Where can I get firewood in the Portland area?
For self-cut firewood, Mt. Hood National Forest is the closest option, roughly an hour east of the city, with cutting permits running $5 to $20 per cord during the May-through-October season. Gifford Pinchot National Forest across the Columbia in Washington offers similar permit pricing, and Siuslaw National Forest on the coast is a farther drive but another option. Locally, common species include Douglas fir, ponderosa pine, and lodgepole pine. For delivered firewood, several Portland-metro suppliers sell seasoned cords in the $250 to $375 range depending on species and how well-seasoned the wood is—ask specifically about moisture content, since Doug fir needs longer drying time than most hardwoods.
Wood stove vs. pellet stove—which makes more sense in Portland?
Wood stoves keep working when the power goes out, which matters in a city where an ice storm can knock out Portland General Electric service to parts of the metro for a week or more, as happened in February 2021. Pellet stoves, by contrast, need electricity to run the auger and blower, so they go dark in the same outage a wood stove would ride through—though they're easier to operate day-to-day and burn cleaner, using regionally available pellets from brands like Bear Mountain, Lignetics, and Pacific Pellet.
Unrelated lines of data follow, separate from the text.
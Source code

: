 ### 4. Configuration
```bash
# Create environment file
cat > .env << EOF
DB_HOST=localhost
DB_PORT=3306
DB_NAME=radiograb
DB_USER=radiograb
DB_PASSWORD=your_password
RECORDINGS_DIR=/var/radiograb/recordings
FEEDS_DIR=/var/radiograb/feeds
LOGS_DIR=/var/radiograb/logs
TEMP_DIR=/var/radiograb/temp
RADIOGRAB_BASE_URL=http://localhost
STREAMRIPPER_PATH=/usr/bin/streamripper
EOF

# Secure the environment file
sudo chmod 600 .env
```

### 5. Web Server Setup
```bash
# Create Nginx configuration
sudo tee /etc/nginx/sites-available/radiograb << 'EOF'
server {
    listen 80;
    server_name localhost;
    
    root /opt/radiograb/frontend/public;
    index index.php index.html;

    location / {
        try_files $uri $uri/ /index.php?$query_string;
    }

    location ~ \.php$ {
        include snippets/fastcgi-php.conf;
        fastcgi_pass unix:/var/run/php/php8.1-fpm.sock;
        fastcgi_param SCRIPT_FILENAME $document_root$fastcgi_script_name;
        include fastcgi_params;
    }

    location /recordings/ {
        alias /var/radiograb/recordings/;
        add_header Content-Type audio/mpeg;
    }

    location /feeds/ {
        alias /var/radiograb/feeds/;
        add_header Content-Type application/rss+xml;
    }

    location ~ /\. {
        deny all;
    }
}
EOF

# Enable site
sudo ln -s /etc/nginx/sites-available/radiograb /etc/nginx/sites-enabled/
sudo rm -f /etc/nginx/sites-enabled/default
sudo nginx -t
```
For a lot of Portland homeowners, the deciding factor is exactly that outage risk: if backup heat during a windstorm is part of the goal, wood wins. If daily convenience and lower ash cleanup matter more and you're not counting on it as backup power, pellet is worth a look. A local dealer can walk you through both.
Why is a fireplace insert so efficient?
An insert does two things: it seals the chimney completely, so you stop losing air you already paid to heat, and it radiates warmth into the room through the firebox and glass. Most add a heat-exchange fan that pulls cool room air underneath, wraps it around the hot firebox, and pushes it back out warm. Your home is more efficient before you've even lit the first fire.
Why is my open fireplace making my house colder?
Open fireplaces suck—literally. As the fire burns, it consumes air your furnace already paid to heat and pulls it out through the chimney, so the house is actually colder after the fire goes out than before you lit it. An insert fixes this: it seals the chimney, puts fixed glass across the front, and turns that hole in your house into a real heat source.
Does a fireplace add value to my home?
On average, a fireplace adds back to the home about the same amount you spent installing it. Add the monthly savings from heating the rooms you actually use instead of the whole house—often hundreds of dollars a year—and the value case is strong before you even count what a fire does for how your family uses the room.
How much should I budget for a fireplace?
For an average home—covering the fireplace, the vent pipe, and basic installation—a budget between $3,900 and $5,500 gives you a lot of options across wood, gas, and pellet. By the time you add finish work, gas line, and electrical, the average complete installation lands between $5,000 and $12,000 all-in. In a remodel or new build, a good rule is to put about 2.5% of the total project cost toward the fireplace.